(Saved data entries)
Content starts
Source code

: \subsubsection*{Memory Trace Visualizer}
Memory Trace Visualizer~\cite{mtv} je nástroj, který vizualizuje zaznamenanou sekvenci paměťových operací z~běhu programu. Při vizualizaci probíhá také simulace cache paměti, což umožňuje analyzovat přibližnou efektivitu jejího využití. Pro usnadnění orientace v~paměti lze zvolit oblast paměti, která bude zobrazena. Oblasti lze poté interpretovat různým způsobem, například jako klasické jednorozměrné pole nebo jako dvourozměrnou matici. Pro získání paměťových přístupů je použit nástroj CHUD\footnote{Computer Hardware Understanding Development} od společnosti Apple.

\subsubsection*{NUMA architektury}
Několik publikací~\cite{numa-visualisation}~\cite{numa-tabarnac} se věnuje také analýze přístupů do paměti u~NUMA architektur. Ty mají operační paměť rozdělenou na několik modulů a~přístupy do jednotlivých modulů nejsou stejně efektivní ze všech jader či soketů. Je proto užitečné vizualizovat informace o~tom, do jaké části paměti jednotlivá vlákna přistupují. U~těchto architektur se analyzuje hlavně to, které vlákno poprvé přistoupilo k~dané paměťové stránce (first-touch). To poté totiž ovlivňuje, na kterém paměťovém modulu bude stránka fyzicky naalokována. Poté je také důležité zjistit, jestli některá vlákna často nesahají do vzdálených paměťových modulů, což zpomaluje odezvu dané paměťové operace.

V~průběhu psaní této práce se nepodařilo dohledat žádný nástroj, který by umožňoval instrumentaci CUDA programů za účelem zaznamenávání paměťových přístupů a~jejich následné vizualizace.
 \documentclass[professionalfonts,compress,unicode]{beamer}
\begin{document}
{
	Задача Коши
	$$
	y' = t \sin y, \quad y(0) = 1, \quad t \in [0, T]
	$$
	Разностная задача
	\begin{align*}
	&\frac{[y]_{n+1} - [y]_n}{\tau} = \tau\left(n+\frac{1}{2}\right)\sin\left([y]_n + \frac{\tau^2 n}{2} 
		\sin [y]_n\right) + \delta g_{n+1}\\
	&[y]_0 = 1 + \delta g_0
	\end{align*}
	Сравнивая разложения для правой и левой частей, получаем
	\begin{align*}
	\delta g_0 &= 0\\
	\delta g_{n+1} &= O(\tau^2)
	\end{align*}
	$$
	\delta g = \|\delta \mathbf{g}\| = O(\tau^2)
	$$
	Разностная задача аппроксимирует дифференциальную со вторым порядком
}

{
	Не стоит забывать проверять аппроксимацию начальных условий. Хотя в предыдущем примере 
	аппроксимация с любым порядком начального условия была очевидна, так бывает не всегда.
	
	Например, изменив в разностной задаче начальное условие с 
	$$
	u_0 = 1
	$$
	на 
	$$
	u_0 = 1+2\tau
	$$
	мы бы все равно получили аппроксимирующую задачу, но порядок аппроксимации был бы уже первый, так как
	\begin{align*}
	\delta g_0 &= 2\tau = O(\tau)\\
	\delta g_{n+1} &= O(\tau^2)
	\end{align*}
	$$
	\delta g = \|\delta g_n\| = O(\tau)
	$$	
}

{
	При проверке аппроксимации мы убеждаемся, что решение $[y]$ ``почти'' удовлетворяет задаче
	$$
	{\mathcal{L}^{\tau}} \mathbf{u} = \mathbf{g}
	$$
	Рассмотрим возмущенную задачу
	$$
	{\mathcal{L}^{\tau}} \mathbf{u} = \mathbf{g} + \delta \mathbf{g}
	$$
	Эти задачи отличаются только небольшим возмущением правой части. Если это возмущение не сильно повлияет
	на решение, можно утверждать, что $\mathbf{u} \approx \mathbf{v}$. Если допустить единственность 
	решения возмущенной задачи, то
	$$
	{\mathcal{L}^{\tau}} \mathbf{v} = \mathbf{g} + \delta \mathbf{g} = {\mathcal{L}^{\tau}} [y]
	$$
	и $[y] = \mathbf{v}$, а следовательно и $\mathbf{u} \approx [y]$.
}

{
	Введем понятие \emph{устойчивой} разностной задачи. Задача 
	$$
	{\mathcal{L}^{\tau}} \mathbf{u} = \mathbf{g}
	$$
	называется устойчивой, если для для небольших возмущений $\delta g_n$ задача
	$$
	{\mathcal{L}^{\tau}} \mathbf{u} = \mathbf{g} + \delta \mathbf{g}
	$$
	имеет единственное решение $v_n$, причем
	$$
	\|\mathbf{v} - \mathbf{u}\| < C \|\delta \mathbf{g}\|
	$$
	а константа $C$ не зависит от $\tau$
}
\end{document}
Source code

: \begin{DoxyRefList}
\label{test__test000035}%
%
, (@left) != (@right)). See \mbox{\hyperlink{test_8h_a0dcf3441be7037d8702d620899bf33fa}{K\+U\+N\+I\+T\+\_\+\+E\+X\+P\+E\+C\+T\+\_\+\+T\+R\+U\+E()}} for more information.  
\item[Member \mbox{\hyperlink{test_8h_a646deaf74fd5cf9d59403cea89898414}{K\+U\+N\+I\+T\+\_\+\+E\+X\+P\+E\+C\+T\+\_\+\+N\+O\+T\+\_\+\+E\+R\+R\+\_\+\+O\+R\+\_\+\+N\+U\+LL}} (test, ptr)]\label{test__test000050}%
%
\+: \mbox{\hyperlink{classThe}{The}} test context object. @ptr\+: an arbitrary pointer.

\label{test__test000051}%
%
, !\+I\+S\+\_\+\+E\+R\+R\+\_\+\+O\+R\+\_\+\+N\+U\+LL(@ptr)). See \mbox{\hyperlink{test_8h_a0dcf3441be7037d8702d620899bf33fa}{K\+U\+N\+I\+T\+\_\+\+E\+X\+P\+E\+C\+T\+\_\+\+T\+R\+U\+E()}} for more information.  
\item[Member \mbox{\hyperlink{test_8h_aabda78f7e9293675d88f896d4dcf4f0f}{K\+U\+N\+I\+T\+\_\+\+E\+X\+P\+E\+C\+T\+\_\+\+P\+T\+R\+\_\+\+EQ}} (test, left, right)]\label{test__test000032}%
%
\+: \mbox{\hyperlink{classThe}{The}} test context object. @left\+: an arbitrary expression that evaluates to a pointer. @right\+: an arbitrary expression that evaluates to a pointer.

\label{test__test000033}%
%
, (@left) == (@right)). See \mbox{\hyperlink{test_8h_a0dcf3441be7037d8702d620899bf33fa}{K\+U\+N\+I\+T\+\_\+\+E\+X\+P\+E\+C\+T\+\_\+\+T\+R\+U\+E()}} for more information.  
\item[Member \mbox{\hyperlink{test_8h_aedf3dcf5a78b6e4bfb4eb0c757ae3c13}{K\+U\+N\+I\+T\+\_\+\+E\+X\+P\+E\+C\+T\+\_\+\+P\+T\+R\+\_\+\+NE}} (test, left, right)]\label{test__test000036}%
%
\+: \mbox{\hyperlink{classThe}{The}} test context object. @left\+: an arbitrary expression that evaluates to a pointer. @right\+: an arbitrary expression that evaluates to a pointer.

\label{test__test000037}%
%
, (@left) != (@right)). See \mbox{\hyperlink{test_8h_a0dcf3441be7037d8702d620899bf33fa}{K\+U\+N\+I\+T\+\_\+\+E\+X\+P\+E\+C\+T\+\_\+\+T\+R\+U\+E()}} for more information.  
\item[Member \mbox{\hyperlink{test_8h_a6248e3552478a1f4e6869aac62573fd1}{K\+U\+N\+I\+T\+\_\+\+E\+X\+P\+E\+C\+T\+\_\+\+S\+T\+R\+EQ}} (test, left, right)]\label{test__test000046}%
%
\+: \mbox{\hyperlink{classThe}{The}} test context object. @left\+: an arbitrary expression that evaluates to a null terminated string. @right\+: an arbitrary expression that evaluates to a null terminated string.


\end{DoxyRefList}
Content ends
__WORK INSTRUCTIONS__:
From the records above, extract every entry exactly as given.

__ANSWER TO THE EXERCISE__:
Source code

: \subsubsection*{Memory Trace Visualizer}
Memory Trace Visualizer~\cite{mtv} je nástroj, který vizualizuje zaznamenanou sekvenci paměťových operací z~běhu programu. Při vizualizaci probíhá také simulace cache paměti, což umožňuje analyzovat přibližnou efektivitu jejího využití. Pro usnadnění orientace v~paměti lze zvolit oblast paměti, která bude zobrazena. Oblasti lze poté interpretovat různým způsobem, například jako klasické jednorozměrné pole nebo jako dvourozměrnou matici. Pro získání paměťových přístupů je použit nástroj CHUD\footnote{Computer Hardware Understanding Development} od společnosti Apple.

\subsubsection*{NUMA architektury}
Několik publikací~\cite{numa-visualisation}~\cite{numa-tabarnac} se věnuje také analýze přístupů do paměti u~NUMA architektur. Ty mají operační paměť rozdělenou na několik modulů a~přístupy do jednotlivých modulů nejsou stejně efektivní ze všech jader či soketů. Je proto užitečné vizualizovat informace o~tom, do jaké části paměti jednotlivá vlákna přistupují. U~těchto architektur se analyzuje hlavně to, které vlákno poprvé přistoupilo k~dané paměťové stránce (first-touch). To poté totiž ovlivňuje, na kterém paměťovém modulu bude stránka fyzicky naalokována. Poté je také důležité zjistit, jestli některá vlákna často nesahají do vzdálených paměťových modulů, což zpomaluje odezvu dané paměťové operace.

V~průběhu psaní této práce se nepodařilo dohledat žádný nástroj, který by umožňoval instrumentaci CUDA programů za účelem zaznamenávání paměťových přístupů a~jejich následné vizualizace.
 \documentclass[professionalfonts,compress,unicode]{beamer}
\begin{document}
{
	Задача Коши
	$$
	y' = t \sin y, \quad y(0) = 1, \quad t \in [0, T]
	$$
	Разностная задача
	\begin{align*}
	&\frac{[y]_{n+1} - [y]_n}{\tau} = \tau\left(n+\frac{1}{2}\right)\sin\left([y]_n + \frac{\tau^2 n}{2} 
		\sin [y]_n\right) + \delta g_{n+1}\\
	&[y]_0 = 1 + \delta g_0
	\end{align*}
	Сравнивая разложения для правой и левой частей, получаем
	\begin{align*}
	\delta g_0 &= 0\\
	\delta g_{n+1} &= O(\tau^2)
	\end{align*}
	$$
	\delta g = \|\delta \mathbf{g}\| = O(\tau^2)
	$$
	Разностная задача аппроксимирует дифференциальную со вторым порядком
}

{
	Не стоит забывать проверять аппроксимацию начальных условий. Хотя в предыдущем примере 
	аппроксимация с любым порядком начального условия была очевидна, так бывает не всегда.
	
	Например, изменив в разностной задаче начальное условие с 
	$$
	u_0 = 1
	$$
	на 
	$$
	u_0 = 1+2\tau
	$$
	мы бы все равно получили аппроксимирующую задачу, но порядок аппроксимации был бы уже первый, так как
	\begin{align*}
	\delta g_0 &= 2\tau = O(\tau)\\
	\delta g_{n+1} &= O(\tau^2)
	\end{align*}
	$$
	\delta g = \|\delta g_n\| = O(\tau)
	$$	
}

{
	При проверке аппроксимации мы убеждаемся, что решение $[y]$ ``почти'' удовлетворяет задаче
	$$
	{\mathcal{L}^{\tau}} \mathbf{u} = \mathbf{g}
	$$
	Рассмотрим возмущенную задачу
	$$
	{\mathcal{L}^{\tau}} \mathbf{u} = \mathbf{g} + \delta \mathbf{g}
	$$
	Эти задачи отличаются только небольшим возмущением правой части. Если это возмущение не сильно повлияет
	на решение, можно утверждать, что $\mathbf{u} \approx \mathbf{v}$. Если допустить единственность 
	решения возмущенной задачи, то
	$$
	{\mathcal{L}^{\tau}} \mathbf{v} = \mathbf{g} + \delta \mathbf{g} = {\mathcal{L}^{\tau}} [y]
	$$
	и $[y] = \mathbf{v}$, а следовательно и $\mathbf{u} \approx [y]$.
}

{
	Введем понятие \emph{устойчивой} разностной задачи. Задача 
	$$
	{\mathcal{L}^{\tau}} \mathbf{u} = \mathbf{g}
	$$
	называется устойчивой, если для для небольших возмущений $\delta g_n$ задача
	$$
	{\mathcal{L}^{\tau}} \mathbf{u} = \mathbf{g} + \delta \mathbf{g}
	$$
	имеет единственное решение $v_n$, причем
	$$
	\|\mathbf{v} - \mathbf{u}\| < C \|\delta \mathbf{g}\|
	$$
	а константа $C$ не зависит от $\tau$
}
\end{document}
Source code

: \begin{DoxyRefList}
\label{test__test000035}%
%
, (@left) != (@right)). See \mbox{\hyperlink{test_8h_a0dcf3441be7037d8702d620899bf33fa}{K\+U\+N\+I\+T\+\_\+\+E\+X\+P\+E\+C\+T\+\_\+\+T\+R\+U\+E()}} for more information.  
\item[Member \mbox{\hyperlink{test_8h_a646deaf74fd5cf9d59403cea89898414}{K\+U\+N\+I\+T\+\_\+\+E\+X\+P\+E\+C\+T\+\_\+\+N\+O\+T\+\_\+\+E\+R\+R\+\_\+\+O\+R\+\_\+\+N\+U\+LL}} (test, ptr)]\label{test__test000050}%
%
\+: \mbox{\hyperlink{classThe}{The}} test context object. @ptr\+: an arbitrary pointer.

\label{test__test000051}%
%
, !\+I\+S\+\_\+\+E\+R\+R\+\_\+\+O\+R\+\_\+\+N\+U\+LL(@ptr)). See \mbox{\hyperlink{test_8h_a0dcf3441be7037d8702d620899bf33fa}{K\+U\+N\+I\+T\+\_\+\+E\+X\+P\+E\+C\+T\+\_\+\+T\+R\+U\+E()}} for more information.  
\item[Member \mbox{\hyperlink{test_8h_aabda78f7e9293675d88f896d4dcf4f0f}{K\+U\+N\+I\+T\+\_\+\+E\+X\+P\+E\+C\+T\+\_\+\+P\+T\+R\+\_\+\+EQ}} (test, left, right)]\label{test__test000032}%
%
\+: \mbox{\hyperlink{classThe}{The}} test context object. @left\+: an arbitrary expression that evaluates to a pointer. @right\+: an arbitrary expression that evaluates to a pointer.

\label{test__test000033}%
%
, (@left) == (@right)). See \mbox{\hyperlink{test_8h_a0dcf3441be7037d8702d620899bf33fa}{K\+U\+N\+I\+T\+\_\+\+E\+X\+P\+E\+C\+T\+\_\+\+T\+R\+U\+E()}} for more information.  
\item[Member \mbox{\hyperlink{test_8h_aedf3dcf5a78b6e4bfb4eb0c757ae3c13}{K\+U\+N\+I\+T\+\_\+\+E\+X\+P\+E\+C\+T\+\_\+\+P\+T\+R\+\_\+\+NE}} (test, left, right)]\label{test__test000036}%
%
\+: \mbox{\hyperlink{classThe}{The}} test context object. @left\+: an arbitrary expression that evaluates to a pointer. @right\+: an arbitrary expression that evaluates to a pointer.

\label{test__test000037}%
%
, (@left) != (@right)). See \mbox{\hyperlink{test_8h_a0dcf3441be7037d8702d620899bf33fa}{K\+U\+N\+I\+T\+\_\+\+E\+X\+P\+E\+C\+T\+\_\+\+T\+R\+U\+E()}} for more information.  
\item[Member \mbox{\hyperlink{test_8h_a6248e3552478a1f4e6869aac62573fd1}{K\+U\+N\+I\+T\+\_\+\+E\+X\+P\+E\+C\+T\+\_\+\+S\+T\+R\+EQ}} (test, left, right)]\label{test__test000046}%
%
\+: \mbox{\hyperlink{classThe}{The}} test context object. @left\+: an arbitrary expression that evaluates to a null terminated string. @right\+: an arbitrary expression that evaluates to a null terminated string.


\end{DoxyRefList}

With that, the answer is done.